Arts-Scènes
Slogan du site

Cinéma Danse Expositions Musique Opéra Spectacles Théâtre

Théâtre de Carouge
Carouge : “Mon Isménie !” & “On purge bébé ?“

Entretien avec les metteurs en scène Geneviève Pasquier et Nicolas Rossier au sujet du diptyque présenté à Carouge.

Article mis en ligne le avril 2007
dernière modification le 17 octobre 2007

par Magali JANK

Du 17 avril au 6 mai, deux pièces des deux grands vaudevillistes du 19e siècle sont à l’affiche. Mon Isménie ! de Labiche et On purge bébé ! de Feydeau, deux comédies mettant en scène la figure du père dans son environnement familial. Après avoir créé en 2003 au Théâtre de Carouge Civet de Cycliste de l’auteur comique allemand Karl Valentin, la compagnie Pasquier-Rossier revient pour un diptyque, placé sous le signe du rire. Rencontre avec les metteurs en scène, Geneviève Pasquier (Mon Isménie !) et Nicolas Rossier (On purge bébé !).

Mon Isménie ! (1852) met en scène un père de 64 ans fou amoureux de sa fille Isménie. Victime d’une jalousie maladive, il parvient à éloigner tous les prétendants grâce à des stratagèmes de toutes sortes. Finalement, il cède et sa fille se marie. Dans On purge bébé ! (1910), la vie de famille se résume, quant à elle, à un vrai cauchemar. Elle met en scène un père de famille, tiraillé entre son travail – il fournit des pots de chambre aux soldats de l’armée française – sa femme, avec laquelle il a des rapports difficiles et son fils de 7 ans tyrannique, qui, atteint de constipation chronique, attend impatiemment une « purge ». Quiproquos, malentendus et situations loufoques rythment les deux pièces et mettent en évidence les travers humains non sans ironie et rires.

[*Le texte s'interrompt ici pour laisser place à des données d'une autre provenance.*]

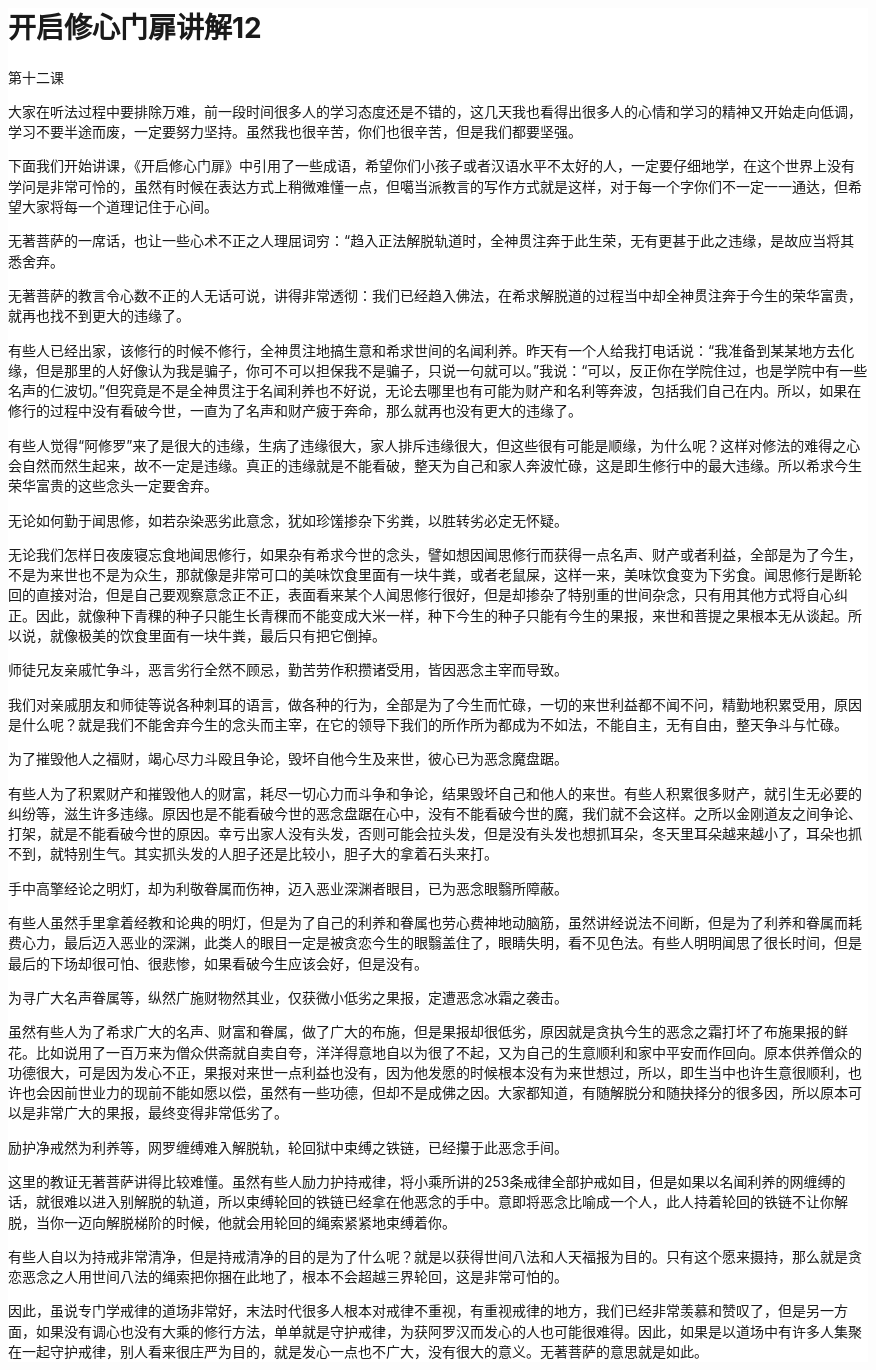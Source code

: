 # 开启修心门扉讲解12

第十二课

大家在听法过程中要排除万难，前一段时间很多人的学习态度还是不错的，这几天我也看得出很多人的心情和学习的精神又开始走向低调，学习不要半途而废，一定要努力坚持。虽然我也很辛苦，你们也很辛苦，但是我们都要坚强。

下面我们开始讲课，《开启修心门扉》中引用了一些成语，希望你们小孩子或者汉语水平不太好的人，一定要仔细地学，在这个世界上没有学问是非常可怜的，虽然有时候在表达方式上稍微难懂一点，但噶当派教言的写作方式就是这样，对于每一个字你们不一定一一通达，但希望大家将每一个道理记住于心间。

无著菩萨的一席话，也让一些心术不正之人理屈词穷：“趋入正法解脱轨道时，全神贯注奔于此生荣，无有更甚于此之违缘，是故应当将其悉舍弃。

无著菩萨的教言令心数不正的人无话可说，讲得非常透彻：我们已经趋入佛法，在希求解脱道的过程当中却全神贯注奔于今生的荣华富贵，就再也找不到更大的违缘了。

有些人已经出家，该修行的时候不修行，全神贯注地搞生意和希求世间的名闻利养。昨天有一个人给我打电话说：“我准备到某某地方去化缘，但是那里的人好像认为我是骗子，你可不可以担保我不是骗子，只说一句就可以。”我说：“可以，反正你在学院住过，也是学院中有一些名声的仁波切。”但究竟是不是全神贯注于名闻利养也不好说，无论去哪里也有可能为财产和名利等奔波，包括我们自己在内。所以，如果在修行的过程中没有看破今世，一直为了名声和财产疲于奔命，那么就再也没有更大的违缘了。

有些人觉得“阿修罗”来了是很大的违缘，生病了违缘很大，家人排斥违缘很大，但这些很有可能是顺缘，为什么呢？这样对修法的难得之心会自然而然生起来，故不一定是违缘。真正的违缘就是不能看破，整天为自己和家人奔波忙碌，这是即生修行中的最大违缘。所以希求今生荣华富贵的这些念头一定要舍弃。

无论如何勤于闻思修，如若杂染恶劣此意念，犹如珍馐掺杂下劣粪，以胜转劣必定无怀疑。

无论我们怎样日夜废寝忘食地闻思修行，如果杂有希求今世的念头，譬如想因闻思修行而获得一点名声、财产或者利益，全部是为了今生，不是为来世也不是为众生，那就像是非常可口的美味饮食里面有一块牛粪，或者老鼠屎，这样一来，美味饮食变为下劣食。闻思修行是断轮回的直接对治，但是自己要观察意念正不正，表面看来某个人闻思修行很好，但是却掺杂了特别重的世间杂念，只有用其他方式将自心纠正。因此，就像种下青稞的种子只能生长青稞而不能变成大米一样，种下今生的种子只能有今生的果报，来世和菩提之果根本无从谈起。所以说，就像极美的饮食里面有一块牛粪，最后只有把它倒掉。

师徒兄友亲戚忙争斗，恶言劣行全然不顾忌，勤苦劳作积攒诸受用，皆因恶念主宰而导致。

我们对亲戚朋友和师徒等说各种刺耳的语言，做各种的行为，全部是为了今生而忙碌，一切的来世利益都不闻不问，精勤地积累受用，原因是什么呢？就是我们不能舍弃今生的念头而主宰，在它的领导下我们的所作所为都成为不如法，不能自主，无有自由，整天争斗与忙碌。

为了摧毁他人之福财，竭心尽力斗殴且争论，毁坏自他今生及来世，彼心已为恶念魔盘踞。

有些人为了积累财产和摧毁他人的财富，耗尽一切心力而斗争和争论，结果毁坏自己和他人的来世。有些人积累很多财产，就引生无必要的纠纷等，滋生许多违缘。原因也是不能看破今世的恶念盘踞在心中，没有不能看破今世的魔，我们就不会这样。之所以金刚道友之间争论、打架，就是不能看破今世的原因。幸亏出家人没有头发，否则可能会拉头发，但是没有头发也想抓耳朵，冬天里耳朵越来越小了，耳朵也抓不到，就特别生气。其实抓头发的人胆子还是比较小，胆子大的拿着石头来打。

手中高擎经论之明灯，却为利敬眷属而伤神，迈入恶业深渊者眼目，已为恶念眼翳所障蔽。

有些人虽然手里拿着经教和论典的明灯，但是为了自己的利养和眷属也劳心费神地动脑筋，虽然讲经说法不间断，但是为了利养和眷属而耗费心力，最后迈入恶业的深渊，此类人的眼目一定是被贪恋今生的眼翳盖住了，眼睛失明，看不见色法。有些人明明闻思了很长时间，但是最后的下场却很可怕、很悲惨，如果看破今生应该会好，但是没有。

为寻广大名声眷属等，纵然广施财物然其业，仅获微小低劣之果报，定遭恶念冰霜之袭击。

虽然有些人为了希求广大的名声、财富和眷属，做了广大的布施，但是果报却很低劣，原因就是贪执今生的恶念之霜打坏了布施果报的鲜花。比如说用了一百万来为僧众供斋就自卖自夸，洋洋得意地自以为很了不起，又为自己的生意顺利和家中平安而作回向。原本供养僧众的功德很大，可是因为发心不正，果报对来世一点利益也没有，因为他发愿的时候根本没有为来世想过，所以，即生当中也许生意很顺利，也许也会因前世业力的现前不能如愿以偿，虽然有一些功德，但却不是成佛之因。大家都知道，有随解脱分和随抉择分的很多因，所以原本可以是非常广大的果报，最终变得非常低劣了。

励护净戒然为利养等，网罗缠缚难入解脱轨，轮回狱中束缚之铁链，已经攥于此恶念手间。

这里的教证无著菩萨讲得比较难懂。虽然有些人励力护持戒律，将小乘所讲的253条戒律全部护戒如目，但是如果以名闻利养的网缠缚的话，就很难以进入别解脱的轨道，所以束缚轮回的铁链已经拿在他恶念的手中。意即将恶念比喻成一个人，此人持着轮回的铁链不让你解脱，当你一迈向解脱梯阶的时候，他就会用轮回的绳索紧紧地束缚着你。

有些人自以为持戒非常清净，但是持戒清净的目的是为了什么呢？就是以获得世间八法和人天福报为目的。只有这个愿来摄持，那么就是贪恋恶念之人用世间八法的绳索把你捆在此地了，根本不会超越三界轮回，这是非常可怕的。

因此，虽说专门学戒律的道场非常好，末法时代很多人根本对戒律不重视，有重视戒律的地方，我们已经非常羡慕和赞叹了，但是另一方面，如果没有调心也没有大乘的修行方法，单单就是守护戒律，为获阿罗汉而发心的人也可能很难得。因此，如果是以道场中有许多人集聚在一起守护戒律，别人看来很庄严为目的，就是发心一点也不广大，没有很大的意义。无著菩萨的意思就是如此。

Le comique est-il votre registre de prédilection ?
Nicolas Rossier/Geneviève Pasquier : Nous apprécions la comédie, certes, mais pas uniquement. En revanche, nous avons une prédilection pour le répertoire absurde, voire surréaliste. Chez Labiche et Feydeau, les situations sont tellement extraordinaires, qu’elles en deviennent irréelles, nous permettant par instants de traiter le délire. Cependant le comique n’est pas tout à fait le même chez les deux auteurs.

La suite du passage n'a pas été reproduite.